Is this a first floor OR second floor Wall Vent ?
If a first floor vent, in a "snow-fall" area, the Wall Vent may be low enough to be blocked by the snow-fall / snow drifts.

 
Very good question/point. This is first floor laundry room and, being as how I'm a Professional Appliantologist, an' all, I had enough sense to check the exhaust hood for blockage. But not everyone is so well endowed and your point is a good one.
 
 

also, here's a permanent "home use" LintAlert
click on picture
Posted Image
Notice: Works on all dryers except those with booster fans, dual motor technology
and dryers that share exhaust systems like those typically found in high-rise structures.
http://www.lintalert...ction_Sheet.pdf

 

 

The LintAlert is a good product as was featured in the January issue of the Appliantology newsletter. However, it's one limitation is that it's limited to gas dryers because it only accepts a 120v plug; cannot accept the 240v plug from electric dryers, like the one shown in the video.  

 

Great comments, thanks for posting them!  

... it's one limitation is that it's limited to gas dryers because it only accepts a 120v plug; cannot accept the 240v plug from electric dryers, like the one shown in the video.

It can work with Electric Dryers, if the LintAlert is powered from the 120v Washer Wall Outlet.

Gas Dryer "limitation" mentioned at RepairClinic,
but not mentioned in the LintAlert instructions.

http://www.lintalert...ction_Sheet.pdf

Step Four
Move the dryer back into place and plug the alert module
into the nearest un-switched 110v AC power outlet.

 

Step Five

...

No 110v outlet near my dryer: In most cases, the washer and dryer
reside side by side, and the washer uses 110v. If the washer outlet is
hidden or too far from the dryer’s location, then the first suggestion is
to extend the tubing.

 

Domo for clarifying that, Reg!  

But the big question is whether the lintalert has cool buttons with blinking lights and stuff?
Purchased the whirlpool tool. Very cool. You can always charge more if you can show em a device with a light. What are your thoughts on brands other then whirlpool dryers as mentioned in the instructions? Maybe get a base line reading with the volt meter for each brand without vent?
Purchased the whirlpool tool. Very cool. You can always charge more if you can show em a device with a light. What are your thoughts on brands other then whirlpool dryers as mentioned in the instructions? Maybe get a base line reading with the volt meter for each brand without vent?

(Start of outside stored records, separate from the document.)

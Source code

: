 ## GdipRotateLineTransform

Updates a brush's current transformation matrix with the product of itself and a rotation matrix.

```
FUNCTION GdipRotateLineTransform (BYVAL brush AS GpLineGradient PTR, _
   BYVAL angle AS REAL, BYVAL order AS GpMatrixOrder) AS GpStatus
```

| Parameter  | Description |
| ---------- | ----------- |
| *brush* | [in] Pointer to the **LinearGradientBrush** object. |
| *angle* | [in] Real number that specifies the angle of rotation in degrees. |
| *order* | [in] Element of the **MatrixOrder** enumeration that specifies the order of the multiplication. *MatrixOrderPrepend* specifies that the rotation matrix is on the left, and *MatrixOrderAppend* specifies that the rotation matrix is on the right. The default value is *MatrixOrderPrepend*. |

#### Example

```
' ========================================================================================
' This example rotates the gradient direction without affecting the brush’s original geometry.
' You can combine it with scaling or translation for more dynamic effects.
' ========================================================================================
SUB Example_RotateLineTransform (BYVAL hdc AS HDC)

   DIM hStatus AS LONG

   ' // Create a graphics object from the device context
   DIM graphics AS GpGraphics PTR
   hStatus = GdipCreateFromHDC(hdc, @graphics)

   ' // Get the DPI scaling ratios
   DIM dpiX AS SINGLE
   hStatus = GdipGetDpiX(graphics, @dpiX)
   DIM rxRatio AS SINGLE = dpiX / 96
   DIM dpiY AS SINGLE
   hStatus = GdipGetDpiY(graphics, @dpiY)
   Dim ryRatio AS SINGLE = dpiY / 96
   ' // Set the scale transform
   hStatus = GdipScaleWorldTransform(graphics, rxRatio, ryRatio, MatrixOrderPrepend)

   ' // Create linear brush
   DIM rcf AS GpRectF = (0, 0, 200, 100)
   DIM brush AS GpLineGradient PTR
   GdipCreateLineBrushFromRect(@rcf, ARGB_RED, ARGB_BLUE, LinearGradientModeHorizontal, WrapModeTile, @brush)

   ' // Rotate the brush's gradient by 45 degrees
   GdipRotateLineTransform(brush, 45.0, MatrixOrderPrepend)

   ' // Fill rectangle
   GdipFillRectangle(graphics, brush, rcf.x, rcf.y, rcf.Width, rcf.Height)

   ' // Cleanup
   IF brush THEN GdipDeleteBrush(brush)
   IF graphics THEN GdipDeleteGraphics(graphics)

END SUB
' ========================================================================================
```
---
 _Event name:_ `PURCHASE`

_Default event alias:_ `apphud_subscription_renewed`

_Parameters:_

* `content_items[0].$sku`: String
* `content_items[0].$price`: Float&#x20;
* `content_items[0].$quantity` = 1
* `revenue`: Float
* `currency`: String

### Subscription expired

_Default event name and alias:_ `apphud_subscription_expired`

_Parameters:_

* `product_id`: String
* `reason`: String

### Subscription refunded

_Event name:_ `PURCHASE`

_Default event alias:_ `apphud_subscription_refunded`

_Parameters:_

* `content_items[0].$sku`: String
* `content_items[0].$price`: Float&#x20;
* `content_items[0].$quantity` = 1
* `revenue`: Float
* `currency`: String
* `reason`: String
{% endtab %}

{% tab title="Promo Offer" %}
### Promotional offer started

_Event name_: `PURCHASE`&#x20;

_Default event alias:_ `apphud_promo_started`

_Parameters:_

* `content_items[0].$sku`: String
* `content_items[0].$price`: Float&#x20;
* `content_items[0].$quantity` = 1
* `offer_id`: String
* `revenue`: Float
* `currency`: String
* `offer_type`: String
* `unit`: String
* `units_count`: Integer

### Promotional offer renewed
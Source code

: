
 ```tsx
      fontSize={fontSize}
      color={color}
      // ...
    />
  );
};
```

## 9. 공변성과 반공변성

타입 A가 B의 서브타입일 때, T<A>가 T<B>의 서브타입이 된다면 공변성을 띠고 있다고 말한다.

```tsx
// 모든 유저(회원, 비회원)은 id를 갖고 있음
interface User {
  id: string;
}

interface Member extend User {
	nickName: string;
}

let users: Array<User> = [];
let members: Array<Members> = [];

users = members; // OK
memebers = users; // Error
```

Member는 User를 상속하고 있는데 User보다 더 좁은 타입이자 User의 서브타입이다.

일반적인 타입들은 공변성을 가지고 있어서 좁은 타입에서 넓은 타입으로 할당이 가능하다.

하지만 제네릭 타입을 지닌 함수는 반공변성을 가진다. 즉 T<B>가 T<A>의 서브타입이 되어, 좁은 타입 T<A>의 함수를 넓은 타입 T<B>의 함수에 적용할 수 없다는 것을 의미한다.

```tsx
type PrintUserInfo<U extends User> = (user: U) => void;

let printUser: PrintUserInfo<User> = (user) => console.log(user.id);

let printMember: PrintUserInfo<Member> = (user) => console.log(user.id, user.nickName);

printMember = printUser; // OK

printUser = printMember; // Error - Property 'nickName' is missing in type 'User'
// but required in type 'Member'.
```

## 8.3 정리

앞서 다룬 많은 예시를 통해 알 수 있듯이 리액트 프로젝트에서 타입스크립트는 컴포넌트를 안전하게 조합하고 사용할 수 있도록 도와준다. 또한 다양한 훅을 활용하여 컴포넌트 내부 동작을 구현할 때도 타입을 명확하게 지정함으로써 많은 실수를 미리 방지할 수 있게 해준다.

You can always charge more if you can show em a device with a light. 

 

Yes, indeed!  I'm even offering dryer vent evaluations as a stand-alone service, $75.  I use the airflow meter, evaluate their system, make recommendations, and refer them to Dryer Vent Wizard for a $25 referral fee.  Makes the job an even Benjamin.  Then I use that as an opportunity to go fishing for more work.  "While I'm here, would you like me to do a free appliance inspection to make sure all your other appliances are operating efficiently and safely?"  

 

What are your thoughts on brands other then whirlpool dryers as mentioned in the instructions? Maybe get a base line reading with the volt meter for each brand without vent?

 

I think that's marketing hype from Whirlpool.  All dryers work the same way and I doubt this that little airflow meter, while certainly valuable and useful, is not sensitive enough to tell the difference between a Whirlpool and a Samsung dryer.  

My thoughts exactly. I doubt whirlpool even made this,just hung their name on it. If this is measuring airflow for drying efficiency, then why the distinction between gas and electric? Anyway I like how you monetized it.

 then why the distinction between gas and electric? 

 

That was a surprise to me, too.  Not sure why the difference.  And I would have thought that, if anything, a gas dryer should have LESS back pressure (more air flow) because of combustion products like CO.  

I have a whirlpool duet dryer to replace the rear felt on monday. Rear felt is out so i will do a test with the meter with and without the seal and see what the voltage difference is.